Alright, Johnny, I admit it. I'm a diehard Smiths fan. The kind with diary entries and strong opinions about bus stops and rain. I applied to Manchester University not because it had a good humanities department, but because I wanted to live in a rented room in Whalley Range. I own a copy of Mozipedia: The Encyclopedia of Morrissey and The Smiths and refer to it in a real-world situations to settle disputes over reissued B-sides. I've seen Morrissey live more times than any well-adjusted adult ever should. I'm vegetarian. I want "Well I Wonder" played at my funeral because "There Is a Light That Never Goes Out" is too obvious.

And now I'm sitting here, opposite Johnny Marr, someone whose band has impacted my life from the moment I first heard "Bigmouth Strikes Again," trying not to come across as an IRL version of the heart-eyed emoji.

Marr seems to sense my embarrassment and laughs kindly. "Oh yeah! Is it his signature?"

"It's not his signature exactly, I just kind of … "

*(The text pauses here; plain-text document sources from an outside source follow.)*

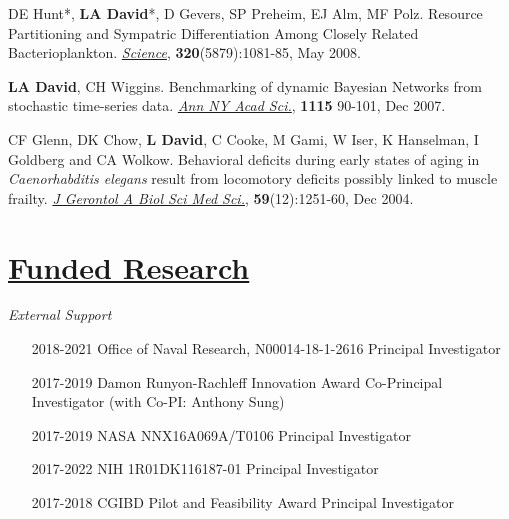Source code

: \documentclass[overlapped,line,11pt]{res}
\begin{document}
\begin{resume}
\begin{revnumerate}[26]
\vspace*{1mm}
\item {DE Hunt*, \textbf{LA David}*, D Gevers, SP Preheim, EJ Alm, MF
Polz.  Resource Partitioning and Sympatric Differentiation Among
Closely Related Bacterioplankton.  \emph{\underline{Science}},
\textbf{320}(5879):1081-85, May 2008.}

\vspace*{1mm}
\item {\textbf{LA David}, CH Wiggins. Benchmarking of dynamic Bayesian
  Networks from stochastic time-series data. \emph{\underline{Ann NY Acad Sci.}},
  \textbf{1115} 90-101, Dec 2007.}

\vspace*{1mm}
\item {CF Glenn, DK Chow, \textbf{L David}, C Cooke, M Gami, W Iser, K
  Hanselman, I Goldberg and CA Wolkow. Behavioral deficits during
  early states of aging in {\em Caenorhabditis elegans} result from
  locomotory deficits possibly linked to muscle frailty. \emph{\underline{J
    Gerontol A Biol Sci Med Sci.}}, \textbf{59}(12):1251-60, Dec 2004.}
\end{revnumerate}

\section{\underline{\sc Funded Research}} 
\vspace{.1in}
\emph{External Support}
\vspace{.1in}

\begin{itemize}[leftmargin=2cm, style=sameline]

\item[2018-2021] Office of Naval Research, N00014-18-1-2616
  \newline Principal Investigator

\item[2017-2019] Damon Runyon-Rachleff Innovation Award 
  \newline Co-Principal Investigator (with Co-PI:
  Anthony Sung)

\item[2017-2019] NASA NNX16A069A/T0106 \newline Principal Investigator


\item[2017-2022] NIH 1R01DK116187-01 \newline
  Principal Investigator

\item[2017-2018] CGIBD Pilot and Feasibility Award \newline Principal
  Investigator



\end{itemize}
\end{resume}
\end{document}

I spent four hours PhotoShopping Morrissey's handwriting into the design, then made the tattoo artist reposition the stencil three times before finally settling on my left arm because it's the one with the vein that flows directly to the heart.

"Appropriated it?" Marr finishes. "Ah yeah, it looks good."

"Thanks. You have a few tattoos now too?" I say, desperately attempting to divert the conversation from the fact that I have the name of Marr's estranged bandmate indelibly injected into my skin with ink.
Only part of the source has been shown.